*EXERCISE BRIEF:* Line by line, give the data again exactly as it appears, but without pictures.

*MATERIAL PROVIDED:*

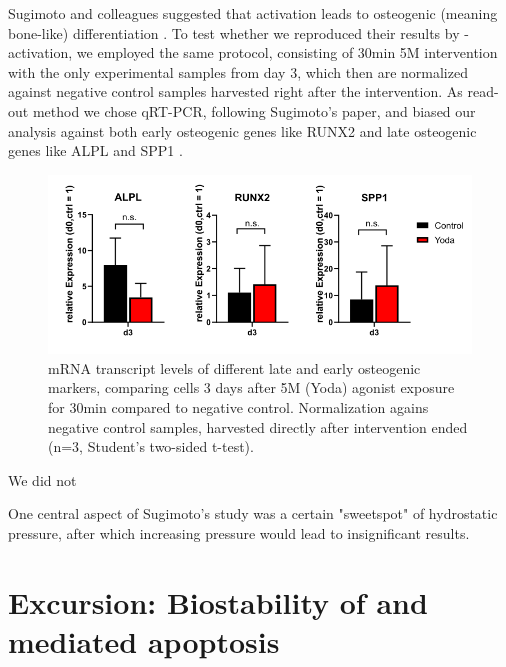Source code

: Sugimoto and colleagues suggested that \Piezo{} activation leads to osteogenic (meaning bone-like) differentiation \cite{Sugimoto2017}. To test whether we reproduced their results by \Piezo{}-activation, we employed the same protocol, consisting of 30min 5\textmu{}M \Yoda{} intervention with the only experimental samples from day 3, which then are normalized against negative control samples harvested right after the intervention. As read-out method we chose qRT-PCR, following Sugimoto's paper, and biased our analysis against both early osteogenic genes like RUNX2 and late osteogenic genes like ALPL and SPP1 \cite{Marom2005, Creecy2013}. \par


\begin{figure}[htbp]
	\centering
	\includegraphics[width = \linewidth]{Osteogenic_PCR_Yoda.png}
	\caption{mRNA transcript levels of different late and early osteogenic markers, comparing cells 3 days after 5\textmu{}M (Yoda) \Piezo{} agonist exposure for 30min compared to negative control. Normalization agains negative control samples, harvested directly after intervention ended (n=3, Student's two-sided t-test).}
	\label{fig:Osteo_PCR}
\end{figure}
 

We did not 

One central aspect of Sugimoto's study was a certain "sweetspot" of hydrostatic pressure, after which increasing pressure would lead to insignificant results.



\section{Excursion: Biostability of \Yoda{} and \Piezo{} mediated apoptosis}
\label{sec:biostability}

*EXERCISE SOLUTION:*
Source code

: Sugimoto and colleagues suggested that \Piezo{} activation leads to osteogenic (meaning bone-like) differentiation \cite{Sugimoto2017}. To test whether we reproduced their results by \Piezo{}-activation, we employed the same protocol, consisting of 30min 5\textmu{}M \Yoda{} intervention with the only experimental samples from day 3, which then are normalized against negative control samples harvested right after the intervention. As read-out method we chose qRT-PCR, following Sugimoto's paper, and biased our analysis against both early osteogenic genes like RUNX2 and late osteogenic genes like ALPL and SPP1 \cite{Marom2005, Creecy2013}. \par


\begin{figure}[htbp]
	\centering
	\includegraphics[width = \linewidth]{Osteogenic_PCR_Yoda.png}
	\caption{mRNA transcript levels of different late and early osteogenic markers, comparing cells 3 days after 5\textmu{}M (Yoda) \Piezo{} agonist exposure for 30min compared to negative control. Normalization agains negative control samples, harvested directly after intervention ended (n=3, Student's two-sided t-test).}
	\label{fig:Osteo_PCR}
\end{figure}
 

We did not 

One central aspect of Sugimoto's study was a certain "sweetspot" of hydrostatic pressure, after which increasing pressure would lead to insignificant results.



\section{Excursion: Biostability of \Yoda{} and \Piezo{} mediated apoptosis}
\label{sec:biostability}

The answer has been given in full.